The most widespread opinion of Feyerabend is that his basic thesis is correct, that there IS no single method that applies to all of science, but that his inference to anarchism is an over extrapolation. There are instead multiple useful methods, each of which is generally useful across a range of different sciences. And this collection of methods have a familial resemblance that involves a respect for the pursuit of truth, fallibilism, and peer evaluation/critique.
However, the thesis of this question is incorrect. The replication crisis really has nothing to do with Feyerabend, and rigorous statistics will have no effect on it. One of the major features of the replication crisis is that experiment-experiment results tend to have mean solutions that fall well outside the expected range one would predict from the prior published test results. This was the surprising conclusion from multiple revisitations to historic drug effectiveness tests. More careful analysis of the prior test results would not have affected that the test-test variability is not well predicted by the experimental variability within a particular test series.

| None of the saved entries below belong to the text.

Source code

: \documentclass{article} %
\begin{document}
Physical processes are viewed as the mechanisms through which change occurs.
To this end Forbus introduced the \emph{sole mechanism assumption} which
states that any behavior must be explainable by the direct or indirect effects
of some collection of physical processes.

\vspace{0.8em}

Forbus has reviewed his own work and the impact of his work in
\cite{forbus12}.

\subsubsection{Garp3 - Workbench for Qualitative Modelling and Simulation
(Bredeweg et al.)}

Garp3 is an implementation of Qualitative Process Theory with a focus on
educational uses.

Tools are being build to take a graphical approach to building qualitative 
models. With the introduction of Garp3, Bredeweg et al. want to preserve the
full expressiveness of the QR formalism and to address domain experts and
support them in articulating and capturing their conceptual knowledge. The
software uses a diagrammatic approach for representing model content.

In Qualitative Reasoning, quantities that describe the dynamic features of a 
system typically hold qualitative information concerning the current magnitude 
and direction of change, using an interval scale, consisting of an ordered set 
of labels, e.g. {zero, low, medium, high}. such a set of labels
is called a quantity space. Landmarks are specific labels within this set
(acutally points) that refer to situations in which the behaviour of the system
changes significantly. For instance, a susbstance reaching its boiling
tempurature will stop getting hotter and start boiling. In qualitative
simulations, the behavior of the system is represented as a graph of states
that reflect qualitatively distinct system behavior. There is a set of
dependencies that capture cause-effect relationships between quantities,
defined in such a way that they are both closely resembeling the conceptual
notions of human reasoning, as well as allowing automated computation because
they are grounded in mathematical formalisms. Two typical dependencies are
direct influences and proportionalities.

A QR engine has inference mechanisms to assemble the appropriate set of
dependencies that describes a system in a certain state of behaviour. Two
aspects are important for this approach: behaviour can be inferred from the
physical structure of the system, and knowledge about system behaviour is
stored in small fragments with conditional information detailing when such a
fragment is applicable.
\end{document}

The basic cause of the replication crisis, is that science simply does not do enough replications. And repeated testing, in different labs, with slightly different protocols and experiment teams, is the best way for science to sort valid from spurious inferences. Revisiting the same question multiple times, demonstrably does not lead to the same conclusion each time. And one will not discover this, unless one actually does multiple replications of interesting results. An interesting corollary is that this principle applies to surprising UNinteresting results too.

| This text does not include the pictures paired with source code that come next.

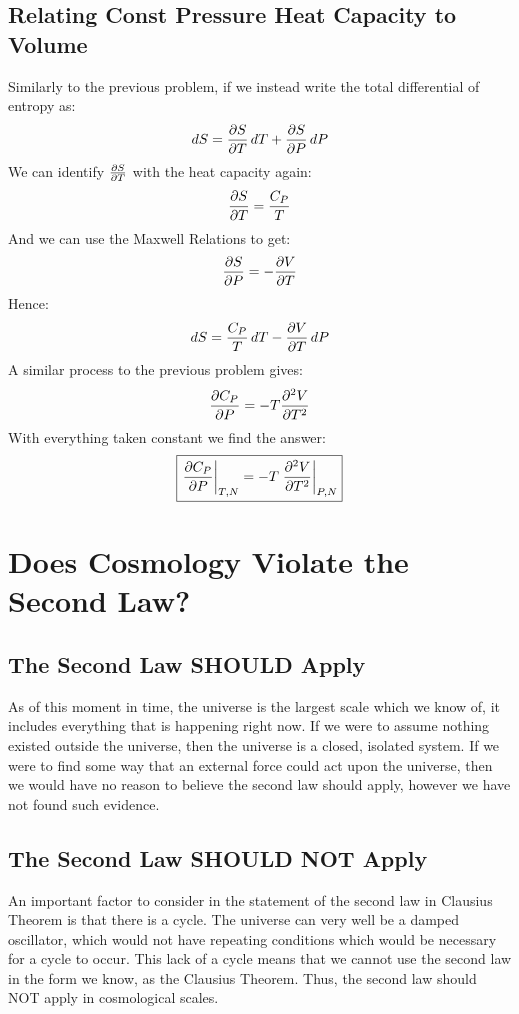 \documentclass[12pt]{article}
\begin{document}
\subsection{Relating Const Pressure Heat Capacity to Volume}
Similarly to the previous problem, if we instead write the total differential of entropy as:
\begin{align*}
  \dd{S}=\pdv{S}{T}\dd{T}+\pdv{S}{P}\dd{P}
\end{align*}
We can identify $\pdv{S}{T}$ with the heat capacity again:
\begin{align*}
  \pdv{S}{T}=\frac{C_P}{T}
\end{align*}
And we can use the Maxwell Relations to get:
\begin{align*}
  \pdv{S}{P}=-\pdv{V}{T}
\end{align*}
Hence:
\begin{align*}
  \dd{S}=\frac{C_P}{T}\dd{T}-\pdv{V}{T}\dd{P}
\end{align*}
A similar process to the previous problem gives:
\begin{align*}
  \pdv{C_P}{P}=-T\pdv[2]{V}{T}
\end{align*}
With everything taken constant we find the answer:
\begin{align}
  \boxed{\eval{\pdv{C_P}{P}}_{T,N}=-T\eval{\pdv[2]{V}{T}}_{P,N}}
\end{align}
\newpage
\section{Does Cosmology Violate the Second Law?}
\subsection{The Second Law SHOULD Apply}
As of this moment in time, the universe is the largest scale which we know of, it includes everything that is happening right now. If we were to assume nothing existed outside the universe, then the universe is a closed, isolated system. If we were to find some way that an external force could act upon the universe, then we would have no reason to believe the second law should apply, however we have not found such evidence. 
\subsection{The Second Law SHOULD NOT Apply}
An important factor to consider in the statement of the second law in Clausius Theorem is that there is a cycle. The universe can very well be a damped oscillator, which would not have repeating conditions which would be necessary for a cycle to occur. This lack of a cycle means that we cannot use the second law in the form we know, as the Clausius Theorem. Thus, the second law should NOT apply in cosmological scales.
\end{document}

Failed experiments have not been the focus of the replication program, but the same effect of experimental variability likewise applies to them, where there are likely a large number of false negatives that were just due to bad luck in experimental variability.
There are a variety of science practices that lead to the replicability crisis.

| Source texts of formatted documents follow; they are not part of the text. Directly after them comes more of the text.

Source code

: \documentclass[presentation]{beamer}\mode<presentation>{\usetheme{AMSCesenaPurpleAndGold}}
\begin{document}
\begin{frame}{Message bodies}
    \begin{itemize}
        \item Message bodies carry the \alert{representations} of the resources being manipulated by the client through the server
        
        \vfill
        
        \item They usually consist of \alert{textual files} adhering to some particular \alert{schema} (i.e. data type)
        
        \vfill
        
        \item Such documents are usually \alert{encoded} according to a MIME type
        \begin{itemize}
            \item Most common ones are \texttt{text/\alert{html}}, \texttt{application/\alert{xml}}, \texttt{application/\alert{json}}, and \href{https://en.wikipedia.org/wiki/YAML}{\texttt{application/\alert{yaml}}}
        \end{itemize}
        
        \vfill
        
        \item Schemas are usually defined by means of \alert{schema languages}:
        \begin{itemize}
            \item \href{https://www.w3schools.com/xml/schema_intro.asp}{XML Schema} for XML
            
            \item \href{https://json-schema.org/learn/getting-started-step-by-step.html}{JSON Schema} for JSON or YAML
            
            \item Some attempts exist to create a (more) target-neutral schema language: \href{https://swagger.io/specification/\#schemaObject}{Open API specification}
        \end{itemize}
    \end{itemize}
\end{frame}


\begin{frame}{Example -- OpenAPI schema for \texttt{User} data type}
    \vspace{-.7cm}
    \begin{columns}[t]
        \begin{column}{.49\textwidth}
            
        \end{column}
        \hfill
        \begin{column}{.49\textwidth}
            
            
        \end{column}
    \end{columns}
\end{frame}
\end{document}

- Almost all academic original research is from PhD programs. And every PhD awarded has to be for original work, which means that NONE of the primary output of academic research will be replications.
- Most journals will only publish "interesting" work -- IE only statistically significant, original, and with positive outcomes. IE, if a study has a negative or indeterminate outcome, or is a replication, it will generally be rejected for publication. This drastically skews the published literature toward innovative research rather than completing a database on a subject, an over-focus on statistical significance, when even real effects are very often not significant in every test, and a massive discouragement of ever doing replications.
- The best funded studies, with larger sample sizes, etc, are from commercial organizations. And they will generally only report results when they are commercially useful -- IE successful applications of a commercial product. This drastically skews the published literature on these commercial products.
One of the concerns of critics of science has been about "P-hacking" where researchers multiply reanalyze their data until they finally find an effect that meets a 95% P criteria. The focus on statistical rigor, and bayesian analysis, is intended to address this supposed problem. However, this "problem" is just a sociological reaction to the publication policy of journals. Until journals publish indeterminate and replication studies too, variations of "p-hacking" will continue to skew the science database.
And setting a more stringent criteria for publishing, which is the point of the Bayesian vs frequentist approach, will not do anything prevent the lucky statistical accident effect which is so much a part of the replication crisis. What it WILL do, is drastically increase the number of false negatives, where a real effect exists, but is never explored because the publication criteria for the first time it was observed prevented publishing the interesting hints that an indeterminate but suggestive initial investigation provided.